The family that grows together…grows closer together? That’s the guiding spirit behind a pioneering indoor algae garden developed by a pair of U.K.-based architects who cultivated the air-filtering project with the input of their two young children.
During London’s recent COVID-19 lockdown, Claudia Pasquero and Marco Poletto of the architecture and urban design firm ecoLogicStudio cycled daily with their offspring, Giacomo and Lulu, between their home in Broadway Market and the studio’s bio-lab in the East End. Over those weeks, the kids spontaneously became involved in the couple’s seaweed research, helping to grow the algae (aka Spirulina) and collecting data on air pollution. Their experiment, which Pasquero and Poletto have evolved into a DIY garden kit that any household can adapt, proved how effective Spirulina can be for improving indoor air quality. The algae also happened to be delicious.
“The kids love harvesting Spirulina,” says Pasquero. “We make vegetable protein bread every week with it now. Spirulina has quite a sharp taste, somewhere between grass and nuts.”
The centrepiece of their at-home growing kit, which includes a nutrients bag and a starter batch of Spirulina cells, is a photobioreactor called the BioBombola.

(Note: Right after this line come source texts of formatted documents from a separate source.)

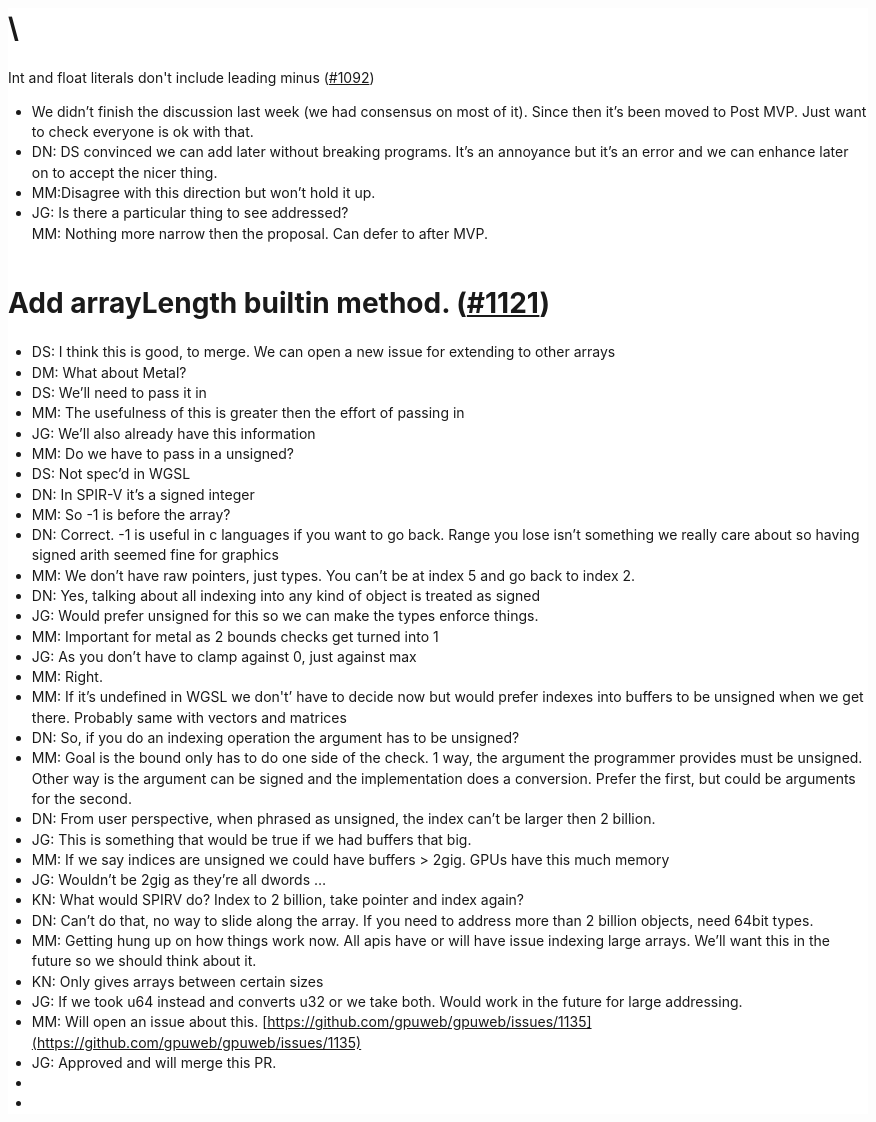
#  \
Int and float literals don't include leading minus ([#1092](https://github.com/gpuweb/gpuweb/pull/1092))



*   We didn’t finish the discussion last week (we had consensus on most of it). Since then it’s been moved to Post MVP. Just want to check everyone is ok with that.
*   DN: DS convinced we can add later without breaking programs. It’s an annoyance but it’s an error and we can enhance later on to accept the nicer thing.
*   MM:Disagree with this direction but won’t hold it up.
*   JG: Is there a particular thing to see addressed? \
MM: Nothing more narrow then the proposal. Can defer to after MVP.


# Add arrayLength builtin method. ([#1121](https://github.com/gpuweb/gpuweb/pull/1121))



*   DS: I think this is good, to merge. We can open a new issue for extending to other arrays
*   DM: What about Metal?
*   DS: We’ll need to pass it in
*   MM: The usefulness of this is greater then the effort of passing in
*   JG: We’ll also already have this information
*   MM: Do we have to pass in a unsigned?
*   DS: Not spec’d in WGSL
*   DN: In SPIR-V it’s a signed integer
*   MM: So -1 is before the array?
*   DN: Correct. -1 is useful in c languages if you want to go back. Range you lose isn’t something we really care about so having signed arith seemed fine for graphics
*   MM: We don’t have raw pointers, just types. You can’t be at index 5 and go back to index 2.
*   DN: Yes, talking about all indexing into any kind of object is treated as signed
*   JG: Would prefer unsigned for this so we can make the types enforce things.
*   MM: Important for metal as 2 bounds checks get turned into 1
*   JG: As you don’t have to clamp against 0, just against max
*   MM: Right.
*   MM: If it’s undefined in WGSL we don't’ have to decide now but would prefer indexes into buffers to be unsigned when we get there. Probably same with vectors and matrices
*   DN: So, if you do an indexing operation the argument has to be unsigned?
*   MM: Goal is the bound only has to do one side of the check. 1 way, the argument the programmer provides must be unsigned. Other way is the argument can be signed and the implementation does a conversion. Prefer the first, but could be arguments for the second.
*   DN: From user perspective, when phrased as unsigned, the index can’t be larger then 2 billion.
*   JG: This is something that would be true if we had buffers that big.
*   MM: If we say indices are unsigned we could have buffers > 2gig. GPUs have this much memory
*   JG: Wouldn’t be 2gig as they’re all dwords …
*   KN: What would SPIRV do? Index to 2 billion, take pointer and index again?
*   DN: Can’t do that, no way to slide along the array. If you need to address more than 2 billion objects, need 64bit types. 
*   MM: Getting hung up on how things work now. All apis have or will have issue indexing large arrays. We’ll want this in the future so we should think about it.
*   KN: Only gives arrays between certain sizes
*   JG: If we took u64 instead and converts u32 or we take both. Would work in the future for large addressing.
*   MM: Will open an issue about this. [https://github.com/gpuweb/gpuweb/issues/1135](https://github.com/gpuweb/gpuweb/issues/1135)
*   JG: Approved and will merge this PR.
*   
*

Standing a metre tall, this lab-grade glass container (bombola means “cylinder” or “bottle” in Italian) can accommodate up to 15 litres of living blue-green algae (plus a culture medium with nutrients). It also includes an air piping system and a small air pump that constantly stirs the medium. The gentle bubbling fostered by this system keeps the algae afloat, aids oxygenation and produces a calming sound.

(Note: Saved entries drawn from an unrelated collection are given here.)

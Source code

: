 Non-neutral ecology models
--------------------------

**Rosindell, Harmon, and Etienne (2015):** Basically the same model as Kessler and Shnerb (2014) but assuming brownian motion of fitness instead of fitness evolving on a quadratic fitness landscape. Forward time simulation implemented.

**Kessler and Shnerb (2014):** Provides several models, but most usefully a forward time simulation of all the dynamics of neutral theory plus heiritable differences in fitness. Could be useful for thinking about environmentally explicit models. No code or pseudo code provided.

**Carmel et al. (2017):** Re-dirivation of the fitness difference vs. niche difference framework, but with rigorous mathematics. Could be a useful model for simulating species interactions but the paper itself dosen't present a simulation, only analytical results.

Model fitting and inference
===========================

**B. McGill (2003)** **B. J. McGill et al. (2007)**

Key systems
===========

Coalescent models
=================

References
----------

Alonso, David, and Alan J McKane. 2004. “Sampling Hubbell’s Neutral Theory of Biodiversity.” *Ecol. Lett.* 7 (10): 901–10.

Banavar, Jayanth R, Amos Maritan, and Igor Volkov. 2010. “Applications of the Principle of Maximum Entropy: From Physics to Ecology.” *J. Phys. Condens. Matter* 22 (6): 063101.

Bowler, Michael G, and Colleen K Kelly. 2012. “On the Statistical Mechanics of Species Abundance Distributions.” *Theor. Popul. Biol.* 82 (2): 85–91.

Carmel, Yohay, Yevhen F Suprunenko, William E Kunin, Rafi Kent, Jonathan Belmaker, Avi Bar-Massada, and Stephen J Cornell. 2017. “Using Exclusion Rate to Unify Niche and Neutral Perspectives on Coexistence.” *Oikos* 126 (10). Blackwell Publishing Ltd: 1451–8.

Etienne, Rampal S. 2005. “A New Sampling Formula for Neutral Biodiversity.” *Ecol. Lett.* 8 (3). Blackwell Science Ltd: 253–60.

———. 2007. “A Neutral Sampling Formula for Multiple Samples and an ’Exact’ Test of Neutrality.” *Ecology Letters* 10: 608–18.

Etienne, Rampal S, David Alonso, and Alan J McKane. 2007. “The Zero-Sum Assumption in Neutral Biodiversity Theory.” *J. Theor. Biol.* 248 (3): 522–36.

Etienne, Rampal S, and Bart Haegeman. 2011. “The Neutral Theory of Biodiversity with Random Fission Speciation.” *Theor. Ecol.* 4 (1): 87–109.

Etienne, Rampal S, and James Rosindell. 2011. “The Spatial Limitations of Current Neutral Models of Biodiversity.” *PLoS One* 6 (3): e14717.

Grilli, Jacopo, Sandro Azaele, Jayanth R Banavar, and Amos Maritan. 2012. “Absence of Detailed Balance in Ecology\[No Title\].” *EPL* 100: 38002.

Harvesting the algae, as the Pasquero-Poletto clan discovered, is a “simple” yet “entertaining” process, involving its collection on a de facto serving dish atop a separate beaker-like vessel several times a week. Easy to assemble and dismantle (it just needs to be positioned in direct sunlight or next to a grow lamp), the BioBombola yields up to seven grams — or one tablespoon — of Spirulina a day, which is the daily recommended intake for a family of four. Besides producing the same amount of oxygen as seven indoor plants, the photobioreactor also absorbs as much carbon dioxide as two young trees.
“If we, collectively, transform air pollutants into highly nutritious aliment, there will be fewer opportunities for viruses to exploit unsustainable food supply chains and for polluted atmospheres to reach and attach to us,” say the designers, their memories of the BioBombola’s lockdown evolution still fresh in their minds.

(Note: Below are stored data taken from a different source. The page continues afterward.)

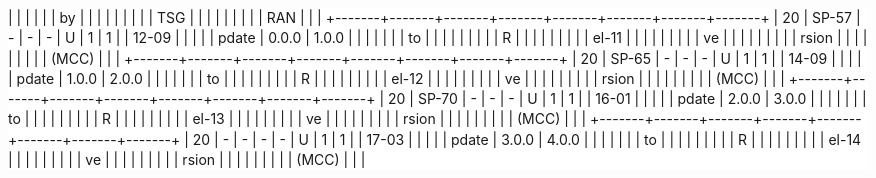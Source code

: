 |       |       |       |       |       | by    |       |       |
|       |       |       |       |       | TSG   |       |       |
|       |       |       |       |       | RAN   |       |       |
+-------+-------+-------+-------+-------+-------+-------+-------+
| 20    | SP-57 | \-    | \-    | \-    | U     | 1     | 1     |
| 12-09 |       |       |       |       | pdate | 0.0.0 | 1.0.0 |
|       |       |       |       |       | to    |       |       |
|       |       |       |       |       | R     |       |       |
|       |       |       |       |       | el-11 |       |       |
|       |       |       |       |       | ve    |       |       |
|       |       |       |       |       | rsion |       |       |
|       |       |       |       |       | (MCC) |       |       |
+-------+-------+-------+-------+-------+-------+-------+-------+
| 20    | SP-65 | \-    | \-    | \-    | U     | 1     | 1     |
| 14-09 |       |       |       |       | pdate | 1.0.0 | 2.0.0 |
|       |       |       |       |       | to    |       |       |
|       |       |       |       |       | R     |       |       |
|       |       |       |       |       | el-12 |       |       |
|       |       |       |       |       | ve    |       |       |
|       |       |       |       |       | rsion |       |       |
|       |       |       |       |       | (MCC) |       |       |
+-------+-------+-------+-------+-------+-------+-------+-------+
| 20    | SP-70 | \-    | \-    | \-    | U     | 1     | 1     |
| 16-01 |       |       |       |       | pdate | 2.0.0 | 3.0.0 |
|       |       |       |       |       | to    |       |       |
|       |       |       |       |       | R     |       |       |
|       |       |       |       |       | el-13 |       |       |
|       |       |       |       |       | ve    |       |       |
|       |       |       |       |       | rsion |       |       |
|       |       |       |       |       | (MCC) |       |       |
+-------+-------+-------+-------+-------+-------+-------+-------+
| 20    | \-    | \-    | \-    | \-    | U     | 1     | 1     |
| 17-03 |       |       |       |       | pdate | 3.0.0 | 4.0.0 |
|       |       |       |       |       | to    |       |       |
|       |       |       |       |       | R     |       |       |
|       |       |       |       |       | el-14 |       |       |
|       |       |       |       |       | ve    |       |       |
|       |       |       |       |       | rsion |       |       |
|       |       |       |       |       | (MCC) |       |       |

Indeed, the photobioreactor is but one of ecoLogicStudio’s ongoing efforts “to introduce high-tech cultivation into the urban context by encouraging direct interaction with city dwellers’ everyday lives.” Their BioBombola is part of Photo.Synth.Etica, a two-year-old research program developed by the firm with the Urban Morphogenesis Lab BPRO of The Bartlett UCL and the Synthetic Landscape Lab of the University of Innsbruck, two schools the designers are affiliated with as researchers and instructors.
In a recent collaboration with the United Nations Development Program, ecoLogicStudio has been testing the potential of AI to develop Deep Green, a new green planning interface. That team is also working on a Photo.Synth.Etica curtain for post-pandemic use in retail and commercial spaces.
The BioBombola, however, is among Pasquero and Poletto’s most accessible — and personal — projects to date. “We believe that this product will contribute to re-designing some of the logic that led us to the current health crisis,” enthuse the architects.
The kids, as they say, are already onboard.
Called BioBombola, the easy-to-assemble photobioreactor produces as much oxygen as seven house plants — not to mention delicious seaweed.